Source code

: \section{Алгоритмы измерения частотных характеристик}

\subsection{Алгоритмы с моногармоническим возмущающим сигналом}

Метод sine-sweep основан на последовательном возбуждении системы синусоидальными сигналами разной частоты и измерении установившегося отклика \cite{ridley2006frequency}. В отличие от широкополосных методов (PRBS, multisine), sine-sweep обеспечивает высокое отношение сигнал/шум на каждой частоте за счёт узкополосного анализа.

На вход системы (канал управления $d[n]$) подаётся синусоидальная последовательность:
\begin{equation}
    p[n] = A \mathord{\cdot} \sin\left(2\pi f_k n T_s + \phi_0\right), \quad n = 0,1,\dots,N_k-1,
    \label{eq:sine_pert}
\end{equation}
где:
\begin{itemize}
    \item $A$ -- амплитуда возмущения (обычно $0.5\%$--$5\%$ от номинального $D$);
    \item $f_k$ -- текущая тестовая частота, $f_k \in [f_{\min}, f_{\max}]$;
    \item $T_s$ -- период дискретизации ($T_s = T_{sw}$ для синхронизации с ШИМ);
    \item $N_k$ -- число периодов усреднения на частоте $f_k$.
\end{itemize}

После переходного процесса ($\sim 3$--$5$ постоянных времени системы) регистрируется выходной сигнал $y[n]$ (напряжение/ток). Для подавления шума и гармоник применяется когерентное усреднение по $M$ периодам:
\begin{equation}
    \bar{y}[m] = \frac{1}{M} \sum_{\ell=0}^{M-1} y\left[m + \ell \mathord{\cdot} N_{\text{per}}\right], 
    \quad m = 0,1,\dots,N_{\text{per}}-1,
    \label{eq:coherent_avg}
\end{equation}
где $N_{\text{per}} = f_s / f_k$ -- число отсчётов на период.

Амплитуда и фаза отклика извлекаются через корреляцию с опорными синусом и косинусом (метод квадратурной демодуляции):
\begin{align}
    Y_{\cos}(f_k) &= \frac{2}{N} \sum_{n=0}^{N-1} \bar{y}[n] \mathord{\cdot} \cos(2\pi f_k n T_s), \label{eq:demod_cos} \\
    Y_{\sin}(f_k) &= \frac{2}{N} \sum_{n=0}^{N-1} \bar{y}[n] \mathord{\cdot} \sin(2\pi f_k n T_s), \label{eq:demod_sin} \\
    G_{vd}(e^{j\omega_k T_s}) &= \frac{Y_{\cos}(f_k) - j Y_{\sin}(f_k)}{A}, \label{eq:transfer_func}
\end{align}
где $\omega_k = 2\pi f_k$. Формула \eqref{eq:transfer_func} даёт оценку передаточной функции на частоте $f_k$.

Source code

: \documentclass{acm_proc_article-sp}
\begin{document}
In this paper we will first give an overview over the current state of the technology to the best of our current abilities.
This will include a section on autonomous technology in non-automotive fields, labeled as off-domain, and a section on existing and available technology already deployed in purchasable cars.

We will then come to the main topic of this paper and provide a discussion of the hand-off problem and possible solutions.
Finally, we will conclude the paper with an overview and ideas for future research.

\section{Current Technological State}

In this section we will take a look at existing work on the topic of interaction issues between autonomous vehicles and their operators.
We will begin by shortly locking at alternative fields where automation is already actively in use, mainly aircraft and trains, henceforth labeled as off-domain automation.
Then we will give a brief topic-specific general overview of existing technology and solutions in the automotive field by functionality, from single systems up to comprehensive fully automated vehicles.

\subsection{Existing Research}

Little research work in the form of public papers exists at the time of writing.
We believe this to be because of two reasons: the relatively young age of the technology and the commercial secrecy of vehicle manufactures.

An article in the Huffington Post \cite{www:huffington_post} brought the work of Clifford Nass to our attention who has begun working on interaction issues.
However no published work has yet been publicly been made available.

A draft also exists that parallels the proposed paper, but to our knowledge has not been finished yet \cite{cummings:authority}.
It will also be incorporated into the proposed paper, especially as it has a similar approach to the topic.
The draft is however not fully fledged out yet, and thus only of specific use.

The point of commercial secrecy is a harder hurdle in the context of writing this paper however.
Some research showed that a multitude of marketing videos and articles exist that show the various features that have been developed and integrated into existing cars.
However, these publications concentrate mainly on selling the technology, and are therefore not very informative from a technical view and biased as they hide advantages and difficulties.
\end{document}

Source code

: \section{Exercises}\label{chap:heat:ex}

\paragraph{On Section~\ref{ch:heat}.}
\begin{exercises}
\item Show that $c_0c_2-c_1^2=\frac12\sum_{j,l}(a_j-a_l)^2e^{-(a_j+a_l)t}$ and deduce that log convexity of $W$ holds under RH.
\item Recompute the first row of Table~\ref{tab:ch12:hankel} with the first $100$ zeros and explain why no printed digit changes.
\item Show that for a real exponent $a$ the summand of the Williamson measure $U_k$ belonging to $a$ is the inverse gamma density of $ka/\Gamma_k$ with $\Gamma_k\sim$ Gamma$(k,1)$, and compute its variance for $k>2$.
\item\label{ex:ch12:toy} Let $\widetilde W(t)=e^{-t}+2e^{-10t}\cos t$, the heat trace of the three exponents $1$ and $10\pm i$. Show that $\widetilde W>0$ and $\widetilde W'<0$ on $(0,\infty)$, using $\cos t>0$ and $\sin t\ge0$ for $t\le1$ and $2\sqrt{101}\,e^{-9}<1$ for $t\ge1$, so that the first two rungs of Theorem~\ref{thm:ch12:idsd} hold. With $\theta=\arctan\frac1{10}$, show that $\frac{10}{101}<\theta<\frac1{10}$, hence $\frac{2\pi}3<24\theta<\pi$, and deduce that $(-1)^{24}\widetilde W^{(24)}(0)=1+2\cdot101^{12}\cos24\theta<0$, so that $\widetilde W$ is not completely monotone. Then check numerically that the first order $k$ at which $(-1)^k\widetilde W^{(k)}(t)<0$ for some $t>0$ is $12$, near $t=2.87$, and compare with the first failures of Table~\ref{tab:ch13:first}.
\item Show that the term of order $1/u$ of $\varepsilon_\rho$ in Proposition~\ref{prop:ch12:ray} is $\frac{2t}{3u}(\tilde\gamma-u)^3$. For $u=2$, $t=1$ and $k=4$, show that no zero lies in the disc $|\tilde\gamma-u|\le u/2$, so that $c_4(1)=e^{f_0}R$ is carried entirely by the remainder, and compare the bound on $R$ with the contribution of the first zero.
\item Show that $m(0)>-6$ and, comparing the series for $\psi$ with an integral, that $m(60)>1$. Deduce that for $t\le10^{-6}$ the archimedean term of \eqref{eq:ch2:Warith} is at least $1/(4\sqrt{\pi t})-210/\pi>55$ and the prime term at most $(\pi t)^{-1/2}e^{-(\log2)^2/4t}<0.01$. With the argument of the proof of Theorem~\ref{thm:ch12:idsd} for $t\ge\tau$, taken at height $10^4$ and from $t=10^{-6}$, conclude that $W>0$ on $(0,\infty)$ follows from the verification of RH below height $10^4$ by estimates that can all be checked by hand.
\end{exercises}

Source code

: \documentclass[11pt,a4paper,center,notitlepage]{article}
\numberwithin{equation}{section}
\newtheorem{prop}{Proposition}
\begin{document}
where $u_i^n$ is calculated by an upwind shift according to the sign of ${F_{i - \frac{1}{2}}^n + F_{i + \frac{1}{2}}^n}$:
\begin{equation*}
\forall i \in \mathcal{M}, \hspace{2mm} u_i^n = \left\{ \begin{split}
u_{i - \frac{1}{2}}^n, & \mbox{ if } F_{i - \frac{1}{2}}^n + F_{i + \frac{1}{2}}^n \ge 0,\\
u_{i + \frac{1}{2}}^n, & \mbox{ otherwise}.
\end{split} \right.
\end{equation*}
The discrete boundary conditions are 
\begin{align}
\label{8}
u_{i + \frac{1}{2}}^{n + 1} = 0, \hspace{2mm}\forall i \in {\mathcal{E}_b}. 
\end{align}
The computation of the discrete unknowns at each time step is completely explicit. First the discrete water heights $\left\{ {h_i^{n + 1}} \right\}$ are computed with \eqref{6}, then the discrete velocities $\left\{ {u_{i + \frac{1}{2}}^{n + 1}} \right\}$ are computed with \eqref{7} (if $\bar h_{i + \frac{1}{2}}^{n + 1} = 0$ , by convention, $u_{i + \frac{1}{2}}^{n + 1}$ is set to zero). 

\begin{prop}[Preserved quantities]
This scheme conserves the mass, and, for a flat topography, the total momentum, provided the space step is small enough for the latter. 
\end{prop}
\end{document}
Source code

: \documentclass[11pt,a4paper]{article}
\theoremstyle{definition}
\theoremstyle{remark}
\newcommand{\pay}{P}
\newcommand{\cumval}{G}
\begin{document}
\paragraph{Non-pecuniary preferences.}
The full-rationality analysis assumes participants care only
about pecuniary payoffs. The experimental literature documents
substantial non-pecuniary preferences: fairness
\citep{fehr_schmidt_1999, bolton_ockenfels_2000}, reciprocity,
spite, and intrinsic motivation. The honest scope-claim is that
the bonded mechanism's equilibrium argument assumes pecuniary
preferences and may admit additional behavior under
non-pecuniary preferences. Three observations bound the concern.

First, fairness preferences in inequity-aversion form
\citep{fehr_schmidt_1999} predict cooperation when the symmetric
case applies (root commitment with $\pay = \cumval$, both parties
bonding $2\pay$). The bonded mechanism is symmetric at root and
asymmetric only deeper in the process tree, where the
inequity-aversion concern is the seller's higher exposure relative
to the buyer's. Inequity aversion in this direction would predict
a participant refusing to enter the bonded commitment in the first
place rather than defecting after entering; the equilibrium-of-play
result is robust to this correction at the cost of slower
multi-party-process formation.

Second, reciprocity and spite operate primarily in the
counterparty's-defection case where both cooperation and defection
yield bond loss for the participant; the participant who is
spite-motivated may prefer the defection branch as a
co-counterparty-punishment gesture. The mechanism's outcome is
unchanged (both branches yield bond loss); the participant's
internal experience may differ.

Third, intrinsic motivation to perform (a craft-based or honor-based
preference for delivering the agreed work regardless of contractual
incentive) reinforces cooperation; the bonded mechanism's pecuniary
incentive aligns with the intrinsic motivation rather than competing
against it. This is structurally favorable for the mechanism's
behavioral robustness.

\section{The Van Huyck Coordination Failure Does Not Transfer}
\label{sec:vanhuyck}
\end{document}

### EXERCISE PROMPT
Where a line of the material holds the word "отклика", copy that line.

### SOLUTION FOR THIS TASK
Метод sine-sweep основан на последовательном возбуждении системы синусоидальными сигналами разной частоты и измерении установившегося отклика \cite{ridley2006frequency}. В отличие от широкополосных методов (PRBS, multisine), sine-sweep обеспечивает высокое отношение сигнал/шум на каждой частоте за счёт узкополосного анализа.
Амплитуда и фаза отклика извлекаются через корреляцию с опорными синусом и косинусом (метод квадратурной демодуляции):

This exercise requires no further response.